Mi trovavo in una stanza buia, le mani ammanettate, con lo sguardo perso nel vuoto e gli occhi rossi.
"Continua, per favore." 

Silenzio. Non avevo niente da dire.

"Savannah, eri in possesso di eroina, dimmi perché. Ti posso aiutare."
Alzai gli occhi e lo guardai dritto nei suoi. Poi li riabbassai.
"Noi siamo così; liberi, selvaggi."
Sospirò. "Ti prego, parla."
"Il mio ragazzo mi aveva chiesto di ritirarla. Dovevo portargliela. Non credo che gli farà piacere sapere che mi hanno scoperta."
"Qual è il suo nome?"
"John? Johnny? Jonathan? Non ricordo."
"E' la prima volta che finisci dentro, io ti posso far uscire se vuoi?"
"Perfetto, e poi?"
"E poi sta a te decidere cosa fare. Spero la scelta giusta."
L'avvocato Byron, così mi pare si chiamasse, uscì dalla stanza lasciandomi sola. Solo in quel momento mi accorsi della situazione in cui mi ero cacciata. Avevo bisogno di uscire fuori e prendere una boccata d'aria, e poi fumarmi una sigaretta innocua insieme ai miei amici, conosciuti grazie a Jimmy.
Avevo combinato un casino, Jimmy me l'avrebbe fatta pagare. Mi ero fatta beccare con l'eroina.

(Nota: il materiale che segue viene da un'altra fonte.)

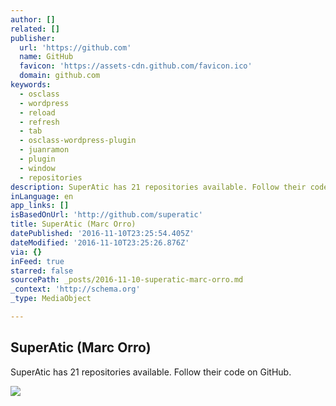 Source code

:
 ```yaml
---
author: []
related: []
publisher:
  url: 'https://github.com'
  name: GitHub
  favicon: 'https://assets-cdn.github.com/favicon.ico'
  domain: github.com
keywords:
  - osclass
  - wordpress
  - reload
  - refresh
  - tab
  - osclass-wordpress-plugin
  - juanramon
  - plugin
  - window
  - repositories
description: SuperAtic has 21 repositories available. Follow their code on GitHub.
inLanguage: en
app_links: []
isBasedOnUrl: 'http://github.com/superatic'
title: SuperAtic (Marc Orro)
datePublished: '2016-11-10T23:25:54.405Z'
dateModified: '2016-11-10T23:25:26.876Z'
via: {}
inFeed: true
starred: false
sourcePath: _posts/2016-11-10-superatic-marc-orro.md
_context: 'http://schema.org'
_type: MediaObject

---
```

<article style=""><h1>SuperAtic (Marc Orro)</h1><p>SuperAtic has 21 repositories available. Follow their code on GitHub.</p><img src="https://avatars2.githubusercontent.com/u/567747?v=3&amp;s=400" /></article> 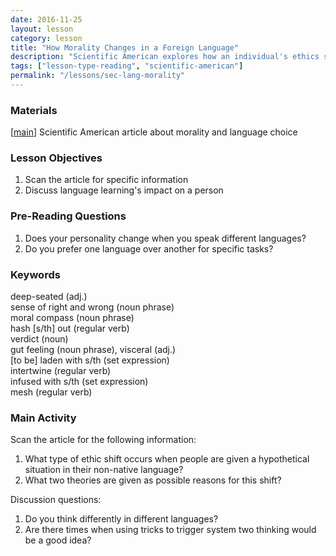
 ```yaml
---
date: 2016-11-25
layout: lesson
category: lesson
title: "How Morality Changes in a Foreign Language"
description: "Scientific American explores how an individual's ethics shift when they speak their non-native language"
tags: ["lesson-type-reading", "scientific-american"]
permalink: "/lessons/sec-lang-morality"
---
```

### Materials 

[<a href="https://www.scientificamerican.com/article/how-morality-changes-in-a-foreign-language/" target="_blank">main</a>] Scientific American article about morality and language choice  

### Lesson Objectives 

1. Scan the article for specific information
2. Discuss language learning's impact on a person 

### Pre-Reading Questions 

1. Does your personality change when you speak different languages? 
2. Do you prefer one language over another for specific tasks? 

### Keywords 

deep-seated (adj.)  
sense of right and wrong (noun phrase)  
moral compass (noun phrase)  
hash [s/th] out (regular verb)  
verdict (noun)  
gut feeling (noun phrase), visceral (adj.)  
[to be] laden with s/th (set expression)  
intertwine (regular verb)  
infused with s/th (set expression)  
mesh (regular verb)  

### Main Activity 

Scan the article for the following information: 

1. What type of ethic shift occurs when people are given a hypothetical situation in their non-native language? 
2. What two theories are given as possible reasons for this shift? 

Discussion questions: 

1. Do you think differently in different languages? 
2. Are there times when using tricks to trigger system two thinking would be a good idea?  
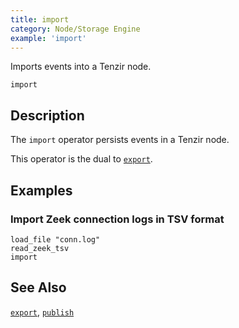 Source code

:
 ```yaml
---
title: import
category: Node/Storage Engine
example: 'import'
---
```


Imports events into a Tenzir node.

```tql
import
```

## Description

The `import` operator persists events in a Tenzir node.

This operator is the dual to [`export`](/reference/operators/export).

## Examples

### Import Zeek connection logs in TSV format

```tql
load_file "conn.log"
read_zeek_tsv
import
```

## See Also

[`export`](/reference/operators/export),
[`publish`](/reference/operators/publish)
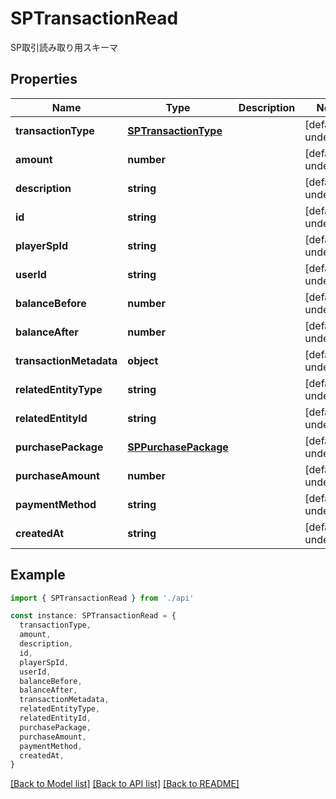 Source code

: # SPTransactionRead

SP取引読み取り用スキーマ

## Properties

| Name                    | Type                                          | Description | Notes                  |
| ----------------------- | --------------------------------------------- | ----------- | ---------------------- |
| **transactionType**     | [**SPTransactionType**](SPTransactionType.md) |             | [default to undefined] |
| **amount**              | **number**                                    |             | [default to undefined] |
| **description**         | **string**                                    |             | [default to undefined] |
| **id**                  | **string**                                    |             | [default to undefined] |
| **playerSpId**          | **string**                                    |             | [default to undefined] |
| **userId**              | **string**                                    |             | [default to undefined] |
| **balanceBefore**       | **number**                                    |             | [default to undefined] |
| **balanceAfter**        | **number**                                    |             | [default to undefined] |
| **transactionMetadata** | **object**                                    |             | [default to undefined] |
| **relatedEntityType**   | **string**                                    |             | [default to undefined] |
| **relatedEntityId**     | **string**                                    |             | [default to undefined] |
| **purchasePackage**     | [**SPPurchasePackage**](SPPurchasePackage.md) |             | [default to undefined] |
| **purchaseAmount**      | **number**                                    |             | [default to undefined] |
| **paymentMethod**       | **string**                                    |             | [default to undefined] |
| **createdAt**           | **string**                                    |             | [default to undefined] |

## Example

```typescript
import { SPTransactionRead } from './api'

const instance: SPTransactionRead = {
  transactionType,
  amount,
  description,
  id,
  playerSpId,
  userId,
  balanceBefore,
  balanceAfter,
  transactionMetadata,
  relatedEntityType,
  relatedEntityId,
  purchasePackage,
  purchaseAmount,
  paymentMethod,
  createdAt,
}
```

[[Back to Model list]](../README.md#documentation-for-models) [[Back to API list]](../README.md#documentation-for-api-endpoints) [[Back to README]](../README.md)
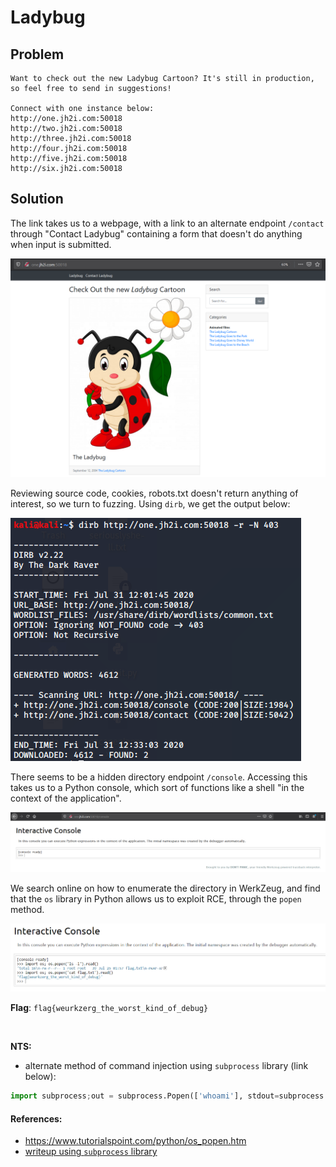 # Ladybug

## Problem

```
Want to check out the new Ladybug Cartoon? It's still in production, so feel free to send in suggestions!

Connect with one instance below:
http://one.jh2i.com:50018
http://two.jh2i.com:50018
http://three.jh2i.com:50018
http://four.jh2i.com:50018
http://five.jh2i.com:50018
http://six.jh2i.com:50018
```

## Solution

The link takes us to a webpage, with a link to an alternate endpoint `/contact` through "Contact Ladybug" containing a form that doesn't do anything
when input is submitted.

![](images/ladybug1.PNG)

Reviewing source code, cookies, robots.txt doesn't return anything of interest, so we turn to fuzzing. Using `dirb`, we 
get the output below:

![](images/ladybug2.PNG)

There seems to be a hidden directory endpoint `/console`. Accessing this takes us to a Python console, which sort of functions
like a shell "in the context of the application".

![](images/ladybug3.PNG)


We search online on how to enumerate the directory in WerkZeug, and find that the `os` library in Python allows us to exploit RCE,
through the `popen` method.

![](images/ladybug_flag.PNG)

**Flag**: `flag{weurkzerg_the_worst_kind_of_debug}`

&nbsp;

**NTS:**
* alternate method of command injection using `subprocess` library (link below):
```python
import subprocess;out = subprocess.Popen(['whoami'], stdout=subprocess.PIPE, stderr=subprocess.STDOUT);stdout,stderr = out.communicate();print(stdout);
```

#### References:
* https://www.tutorialspoint.com/python/os_popen.htm
* [writeup using `subprocess` library](https://github.com/W3rni0/HacktivityCon_CTF_2020/blob/master/readme.md)


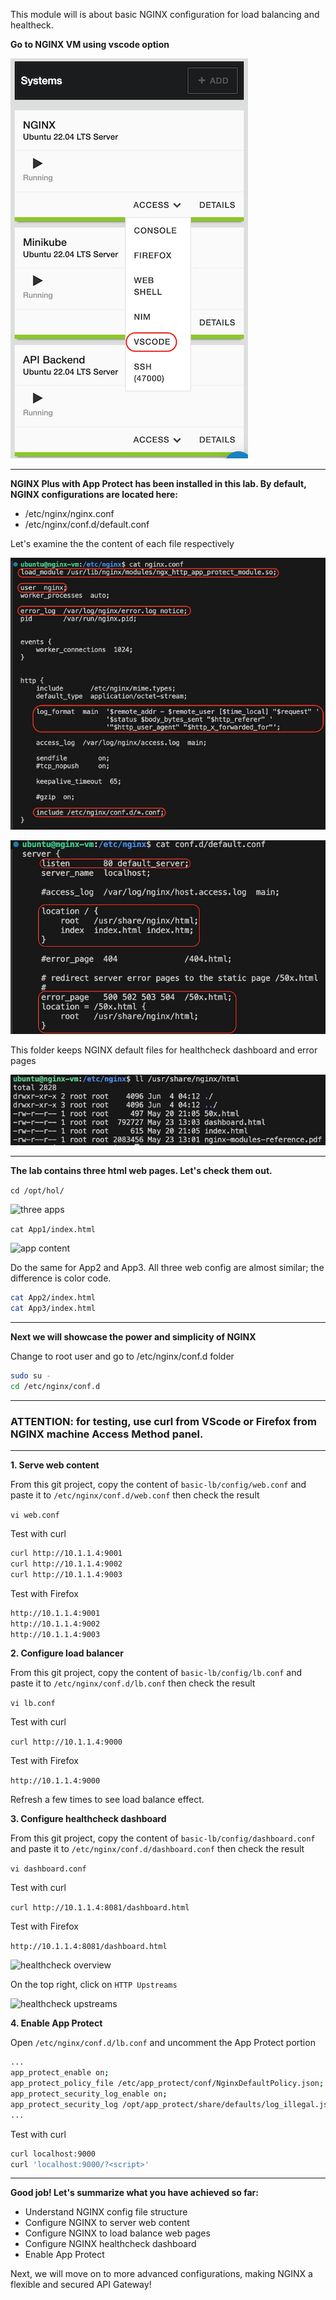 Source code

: This module will is about basic NGINX configuration for load balancing and healtheck.

**Go to NGINX VM using vscode option**

![vscode access](media/vscode_access.png)

---
**NGINX Plus with App Protect has been installed in this lab. By default, NGINX configurations are located here:**
- /etc/nginx/nginx.conf
- /etc/nginx/conf.d/default.conf

Let's examine the the content of each file respectively

![nginx conf](media/nginx_conf.png)

![default conf](media/default_conf.png)

This folder keeps NGINX default files for healthcheck dashboard and error pages

![usr share nginx html](media/usr_share_nginx_html.png)

---
**The lab contains three html web pages. Let's check them out.**

```cd /opt/hol/```

![three apps](media/three_apps.png)

```cat App1/index.html```

![app content](media/app_content.png)

Do the same for App2 and App3. All three web config are almost similar; the difference is color code.
```bash
cat App2/index.html
cat App3/index.html
```
---
**Next we will showcase the power and simplicity of NGINX** 

Change to root user and go to /etc/nginx/conf.d folder

```bash
sudo su -
cd /etc/nginx/conf.d
```

---
### ATTENTION: for testing, use curl from VScode or Firefox from NGINX machine Access Method panel.
---

**1. Serve web content**
   
From this git project, copy the content of `basic-lb/config/web.conf` and paste it to `/etc/nginx/conf.d/web.conf` then check the result

```vi web.conf```

Test with curl

```bash
curl http://10.1.1.4:9001
curl http://10.1.1.4:9002
curl http://10.1.1.4:9003
```

Test with Firefox

```bash
http://10.1.1.4:9001
http://10.1.1.4:9002
http://10.1.1.4:9003
```

**2. Configure load balancer**
   
From this git project, copy the content of `basic-lb/config/lb.conf` and paste it to `/etc/nginx/conf.d/lb.conf` then check the result

```vi lb.conf```

Test with curl

```curl http://10.1.1.4:9000```

Test with Firefox

```http://10.1.1.4:9000```

Refresh a few times to see load balance effect.

**3. Configure healthcheck dashboard**
   
From this git project, copy the content of `basic-lb/config/dashboard.conf` and paste it to `/etc/nginx/conf.d/dashboard.conf` then check the result 

```vi dashboard.conf```

Test with curl

```curl http://10.1.1.4:8081/dashboard.html```

Test with Firefox

```http://10.1.1.4:8081/dashboard.html```

![healthcheck overview](media/healthcheck_overview.png)

On the top right, click on `HTTP Upstreams`

![healthcheck upstreams](media/healthcheck_upstreams.png)

**4. Enable App Protect**

Open `/etc/nginx/conf.d/lb.conf` and uncomment the App Protect portion

```bash
...
app_protect_enable on;
app_protect_policy_file /etc/app_protect/conf/NginxDefaultPolicy.json;
app_protect_security_log_enable on;
app_protect_security_log /opt/app_protect/share/defaults/log_illegal.json /var/log/app_protect/security.log;
...
```

Test with curl

```bash
curl localhost:9000
curl 'localhost:9000/?<script>'
```

---

**Good job! Let's summarize what you have achieved so far:**
- Understand NGINX config file structure
- Configure NGINX to server web content
- Configure NGINX to load balance web pages
- Configure NGINX healthcheck dashboard
- Enable App Protect

Next, we will move on to more advanced configurations, making NGINX a flexible and secured API Gateway!
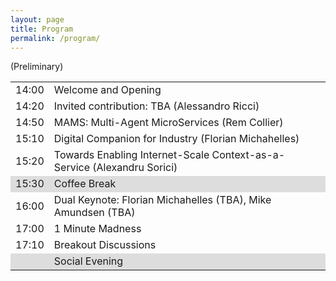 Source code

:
 ```yaml
---
layout: page
title: Program
permalink: /program/
---
```

(Preliminary)

<table>
	<thead></thead>
	<tr>
		<td>14:00</td>
		<td> Welcome and Opening </td>
	</tr>
	<tr>
		<td>14:20</td>
		<td> Invited contribution: TBA (Alessandro Ricci)</td>
	</tr>
	<tr>
		<td>14:50</td>
		<td> MAMS: Multi-Agent MicroServices (Rem Collier) </td>
	</tr>
	<tr>
		<td>15:10</td>
		<td> Digital Companion for Industry (Florian Michahelles) </td>
	</tr>
	<tr>
		<td>15:20</td>
		<td> Towards Enabling Internet-Scale Context-as-a-Service (Alexandru Sorici) </td>
	</tr>
	<tr style="background-color: #dddddd">
		<td>15:30</td>
		<td>Coffee Break</td>
	</tr>
	<tr>
		<td>16:00</td>
		<td>Dual Keynote: Florian Michahelles (TBA), Mike Amundsen (TBA)</td>
	</tr>
	<tr>
		<td>17:00</td>
		<td> 1 Minute Madness </td>
	</tr>
	<tr>
		<td>17:10</td>
		<td> Breakout Discussions </td>
	</tr>
	<tr style="background-color: #dddddd">
		<td></td>
		<td>Social Evening</td>
	</tr>
</table> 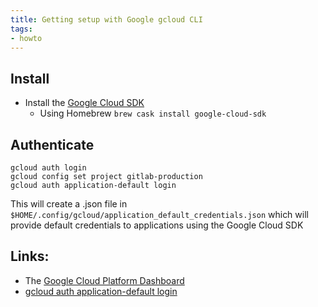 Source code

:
```yaml
---
title: Getting setup with Google gcloud CLI
tags:
- howto
---
```



## Install

- Install the [Google Cloud SDK](https://cloud.google.com/sdk/docs/)
  - Using Homebrew `brew cask install google-cloud-sdk`

## Authenticate

```
gcloud auth login
gcloud config set project gitlab-production
gcloud auth application-default login
```

This will create a .json file in `$HOME/.config/gcloud/application_default_credentials.json`
which will provide default credentials to applications using the Google Cloud SDK

## Links:

- The [Google Cloud Platform Dashboard](https://console.cloud.google.com/home)
- [gcloud auth application-default login](https://cloud.google.com/sdk/gcloud/reference/auth/application-default/login)
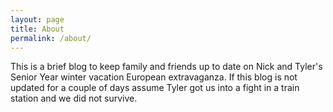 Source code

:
 ```yaml
---
layout: page
title: About
permalink: /about/
---
```


This is a brief blog to keep family and friends up to date on Nick and Tyler's Senior Year winter vacation European extravaganza. If this blog is not updated for a couple of days assume Tyler got us into a fight in a train station and we did not survive. 


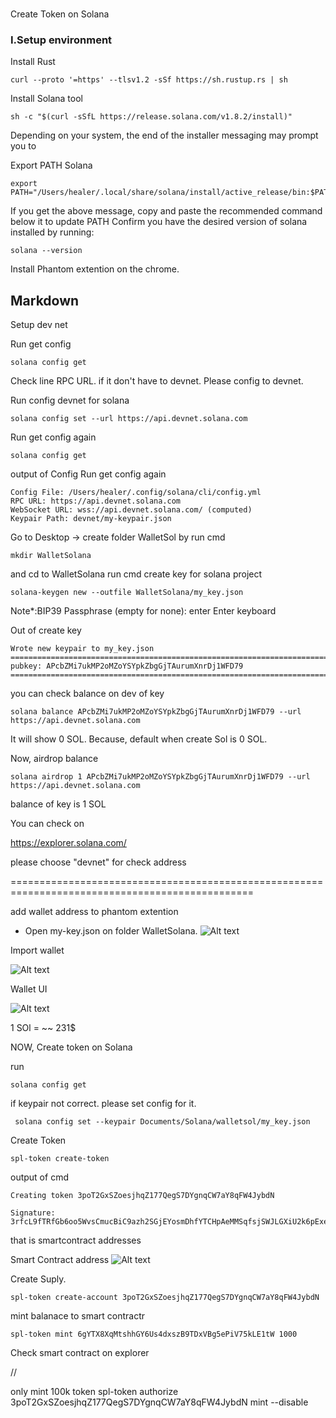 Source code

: 
###
Create Token on Solana
### I.Setup environment
Install Rust
```
curl --proto '=https' --tlsv1.2 -sSf https://sh.rustup.rs | sh
```
Install Solana tool

```
sh -c "$(curl -sSfL https://release.solana.com/v1.8.2/install)"

```
Depending on your system, the end of the installer messaging may prompt you to

Export PATH Solana
```
export PATH="/Users/healer/.local/share/solana/install/active_release/bin:$PATH"
```
If you get the above message, copy and paste the recommended command below it to update PATH
Confirm you have the desired version of solana installed by running:

```
solana --version
```

Install Phantom extention on the chrome.

## Markdown
Setup dev net

Run get config
```
solana config get
```

Check line RPC URL. if it don't have to devnet. Please config to devnet. 

Run config devnet for solana
```
solana config set --url https://api.devnet.solana.com
```
Run get config again
```
solana config get
```

output of Config
Run get config again
```
Config File: /Users/healer/.config/solana/cli/config.yml
RPC URL: https://api.devnet.solana.com 
WebSocket URL: wss://api.devnet.solana.com/ (computed)
Keypair Path: devnet/my-keypair.json 
```

Go to Desktop -> create folder WalletSol by run cmd
```
mkdir WalletSolana
```

and cd to WalletSolana
run cmd create key for solana project

```
solana-keygen new --outfile WalletSolana/my_key.json
```

Note*:BIP39 Passphrase (empty for none):  enter Enter keyboard

Out of create key

```
Wrote new keypair to my_key.json
===========================================================================
pubkey: APcbZMi7ukMP2oMZoYSYpkZbgGjTAurumXnrDj1WFD79
===========================================================================
```
you can check balance on dev of key

```
solana balance APcbZMi7ukMP2oMZoYSYpkZbgGjTAurumXnrDj1WFD79 --url https://api.devnet.solana.com 
```
It will show 0 SOL. Because, default when create Sol is 0 SOL. 

Now, airdrop balance

```
solana airdrop 1 APcbZMi7ukMP2oMZoYSYpkZbgGjTAurumXnrDj1WFD79 --url https://api.devnet.solana.com
```
balance of key is 1 SOL

You can check on 

https://explorer.solana.com/

please choose "devnet" for check address

================================================================================================

add wallet address to phantom extention

- Open my-key.json on folder WalletSolana.
![Alt text](key_json.png "Title")


Import wallet

![Alt text](import_wallet.png "Title")


Wallet UI

![Alt text](wallet_ui.png "Title")

1 SOl = ~~ 231$

NOW, Create token on Solana

run 
```
solana config get
```

if keypair not correct. please set config for it.

```
 solana config set --keypair Documents/Solana/walletsol/my_key.json
```


Create Token
```
spl-token create-token
```

output of cmd

```
Creating token 3poT2GxSZoesjhqZ177QegS7DYgnqCW7aY8qFW4JybdN

Signature: 3rfcL9fTRfGb6oo5WvsCmucBiC9azh2SGjEYosmDhfYTCHpAeMMSqfsjSWJLGXiU2k6pExejHyMVyx2KJmfPhQuZ
```

that is smartcontract addresses

Smart Contract address
![Alt text](smart_contract.png "Title")

Create Suply.


```
spl-token create-account 3poT2GxSZoesjhqZ177QegS7DYgnqCW7aY8qFW4JybdN
```

mint balanace to smart contractr

```
spl-token mint 6gYTX8XqMtshhGY6Us4dxszB9TDxVBg5ePiV75kLE1tW 1000
```

Check smart contract on explorer

//

only mint 100k token
spl-token authorize 3poT2GxSZoesjhqZ177QegS7DYgnqCW7aY8qFW4JybdN mint --disable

Il signor  Byron rientrò e mi fece segno di alzarmi, mentre una guardia mi liberava i polsi.
"Usciamo da qui, vieni."
I corridoi erano lunghi e silenziosi, a parte il rumore delle porte sbarrate che venivano chiuse a chiave. Fuori il sole era già sceso e non c'era anima viva per strada. Sbuffai. la giornata era ancora lunga per noi, ragazzi notturni, ed io non avevo nessuna voglia di affrontarla.
"Per qualsiasi cosa chiamami. Ho avuto modo di lasciare il mio numero ai tuoi. Buona fortuna." 
L'uomo, avvocato, sui quarant'anni, mi strinse la mano, per poi infilarsi nel suo Suv nero e sparire.
Mi incamminai verso casa, fumandomi la quotidiana sigaretta.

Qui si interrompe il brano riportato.